Owing to their association with the sacred metal gold, and the fact that they generally live in towns or large villages, and that many of their members are well-to-do, the Sunars occupy a fairly high position, ranking equal with, or above the cultivating castes.

Religious Practices
Sacred fig trees grow in Tilokpur. These trees draw both Sadhus (ascetics), who meditate beneath the trees, and Hindus, who do pradakshina (circumambulation) around the trees as a form of worship. Usually seven pradakshinas are done in the morning, while the Hindu practitioner chants "Vriksha Rajaya Namah", meaning "salutation to the king of trees." 

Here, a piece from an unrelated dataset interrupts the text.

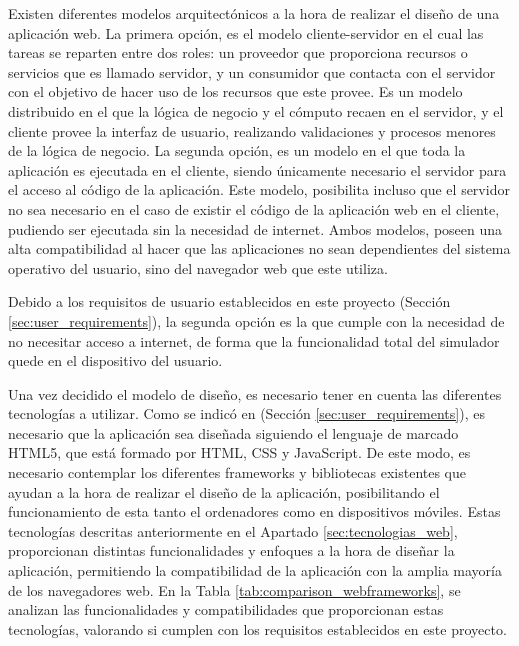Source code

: Existen diferentes modelos arquitectónicos a la hora de realizar el diseño de una aplicación web. La primera opción, es el modelo cliente-servidor en el cual las tareas se reparten entre dos roles: un proveedor que proporciona recursos o servicios que es llamado servidor, y un consumidor que contacta con el servidor con el objetivo de hacer uso de los recursos que este provee. Es un modelo distribuido en el que la lógica de negocio y el cómputo recaen en el servidor, y el cliente provee la interfaz de usuario, realizando validaciones y procesos menores de la lógica de negocio. La segunda opción, es un modelo en el que toda la aplicación es ejecutada en el cliente, siendo únicamente necesario el servidor para el acceso al código de la aplicación. Este modelo, posibilita incluso que el servidor no sea necesario en el caso de existir el código de la aplicación web en el cliente, pudiendo ser ejecutada sin la necesidad de internet. Ambos modelos, poseen una alta compatibilidad al hacer que las aplicaciones no sean dependientes del sistema operativo del usuario, sino del navegador web que este utiliza.

Debido a los requisitos de usuario establecidos en este proyecto (Sección \ref{sec:user_requirements}), la segunda opción es la que cumple con la necesidad de no necesitar acceso a internet, de forma que la funcionalidad total del simulador quede en el dispositivo del usuario.

Una vez decidido el modelo de diseño, es necesario tener en cuenta las diferentes tecnologías a utilizar. Como se indicó en (Sección \ref{sec:user_requirements}), es necesario que la aplicación sea diseñada siguiendo el lenguaje de marcado HTML5, que está formado por HTML, CSS y JavaScript. De este modo, es necesario contemplar los diferentes frameworks y bibliotecas existentes que ayudan a la hora de realizar el diseño de la aplicación, posibilitando el funcionamiento de esta tanto el ordenadores como en dispositivos móviles. Estas tecnologías descritas anteriormente en el Apartado \ref{sec:tecnologias_web}, proporcionan distintas funcionalidades y enfoques a la hora de diseñar la aplicación, permitiendo la compatibilidad de la aplicación con la amplia mayoría de los navegadores web. En la Tabla \ref{tab:comparison_webframeworks}, se analizan las funcionalidades y compatibilidades que proporcionan estas tecnologías, valorando si cumplen con los requisitos establecidos en este proyecto.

Outside the village's boundary stands a Peepal tree, which the local people call Brahma dev. Here, a mela (gathering) is organised on the day of Buddha Purnima every year. This sacred tree is said to be about 1,000 years old. Its trunk is about 10 feet in diameter, upon which the natural images of the Brahma, Vishnu, and Mahesh are clearly visible.

The Brijbasi Nats – a landless community in Shahjahanpur district – are mainly musicians and dancers. At social functions, they are required to perform for their patrons, who tend to belong to the locally dominant castes. They come here every year and perform dances with music to entertain the God tree Brahma dev and the people on Buddha Purnima.